Court of Appeals of Ohio, Second District, Montgomery County
Jul 27, 2007
2007 Ohio 3813 (Ohio Ct. App. 2007)

Opinion

No. 21716.

Rendered On July 27, 2007.

Appeal from Miamisburg Municipal Court, T.C. No. 05 TRC 05580.

Christine Burk, Atty. Reg. No. 0050559, Attorney for Plaintiff-Appellee.

Gary N. Akbar, Defendant-Appellant.


OPINION


{¶ 1} Gary Akbar, a bondsman doing business as You Walk Bail Bond, appeals from a judgment forfeiting a recognizance and entering judgment of $5,000 against defendant-principal Dontae L. Martin, Akbar, and Fairmont Specialty Insurance Company. The State has not responded to Akbar's brief, which asserts the following assignment of error:

{¶ 2} "THE TRIAL COURT ERRED IN NOT GIVING DEFENDANT/SURETY DUE PROCESS NOTICE TO SHOW CAUSE WHY JUDGMENT SHOULD NOT BE ENTERED AGAINST THEM FOR THE FULL AMOUNT STATED IN THE RECOGNIZANCE."

I.

{¶ 3} Akbar bases his appeal upon R.C. 2937.36(C), which provides as follows:

{¶ 4} "Upon declaration of forfeiture, the magistrate or clerk of the court adjudging forfeiture shall proceed as follows:

{¶ 5} "(C) As to recognizances he shall notify accused and each surety by ordinary mail at the address shown by them in their affidavits of qualification or on the record of the case, of the default of the accused and the adjudication of forfeiture and require each of them to show cause on or before a date certain to be stated in the notice, and which shall be not less than twenty nor more than thirty days from date of mailing notice, why judgment should not be entered against each of them for the penalty stated in the recognizance. If good cause by production of the body of the accused or otherwise is not shown, the court or magistrate shall thereupon enter judgment against the sureties or either of them, so notified, in such amount, not exceeding the penalty of the bond, as has been set in the adjudication of forfeiture, and shall award execution therefor as in civil cases. The proceeds of sale shall be received by the clerk or magistrate and distributed as on forfeiture of cash bail." (Emphasis ours).

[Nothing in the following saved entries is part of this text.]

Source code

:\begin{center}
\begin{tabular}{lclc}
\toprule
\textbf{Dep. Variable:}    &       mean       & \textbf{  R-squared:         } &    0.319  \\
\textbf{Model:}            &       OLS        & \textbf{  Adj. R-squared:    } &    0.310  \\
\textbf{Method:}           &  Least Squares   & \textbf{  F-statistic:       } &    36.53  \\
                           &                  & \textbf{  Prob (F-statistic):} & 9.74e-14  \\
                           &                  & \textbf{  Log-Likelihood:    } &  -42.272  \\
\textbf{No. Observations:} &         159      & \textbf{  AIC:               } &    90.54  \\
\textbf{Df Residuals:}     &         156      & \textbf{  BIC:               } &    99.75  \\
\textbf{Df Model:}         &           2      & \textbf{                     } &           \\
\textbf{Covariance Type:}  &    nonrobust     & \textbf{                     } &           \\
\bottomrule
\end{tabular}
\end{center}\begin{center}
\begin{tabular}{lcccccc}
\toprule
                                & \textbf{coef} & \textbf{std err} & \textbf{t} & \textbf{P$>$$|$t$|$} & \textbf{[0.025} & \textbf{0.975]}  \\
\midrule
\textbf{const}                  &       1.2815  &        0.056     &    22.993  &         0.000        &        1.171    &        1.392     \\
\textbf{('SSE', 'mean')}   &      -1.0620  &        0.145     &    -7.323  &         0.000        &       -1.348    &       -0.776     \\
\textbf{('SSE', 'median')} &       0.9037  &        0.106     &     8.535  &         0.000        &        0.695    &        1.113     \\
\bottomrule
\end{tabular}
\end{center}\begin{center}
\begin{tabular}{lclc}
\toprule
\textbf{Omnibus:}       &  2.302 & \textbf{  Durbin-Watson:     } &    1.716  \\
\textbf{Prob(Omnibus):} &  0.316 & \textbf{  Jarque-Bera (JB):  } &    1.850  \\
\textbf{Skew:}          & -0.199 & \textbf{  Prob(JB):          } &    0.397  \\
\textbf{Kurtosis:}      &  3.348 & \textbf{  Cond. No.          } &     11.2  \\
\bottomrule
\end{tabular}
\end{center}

{¶ 6} Akbar contends that the trial court entered judgment without complying with the notice requirements of R.C. 2937.36(C). He is correct. The question for us is whether the trial court committed reversible error.

II.

{¶ 7} The record reflects that Akbar, as agent for Fairmont, executed a $5,000 bail bond on behalf of Martin on January 23, 2006. The court sent a certified mail letter dated April 13 to Akbar, informing him that Martin had failed to appear for a March 16 pretrial and that bond would be forfeited unless Martin appeared on or before June 15. This letter was returned unclaimed.

{¶ 8} Akbar contends in his brief that he first became aware of the pending forfeiture May 11 when he was contacted by telephone by the trial court and told to produce Martin by June 16 or face forfeiture of the bond. Akbar states that he contacted Fairmont with this information on May 14, and appeared before the trial court May 17 to request more time to produce Martin. Although these contentions do not appear of record, they are in all material respects consistent with the record.

{¶ 9} The trial court's June 19 "Judgment on Forfeited Recognizance," from which this appeal is prosecuted, states:

{¶ 10} "The Court finds that the Defendant has failed to appear before the Court as required, in default of the conditions of a recognizance given into (sic) this case.

{¶ 11} "On May 16, 2006, the Court, in open session and upon the record, discussed the issue with Gary N. Akbar, bondsman for Defendant.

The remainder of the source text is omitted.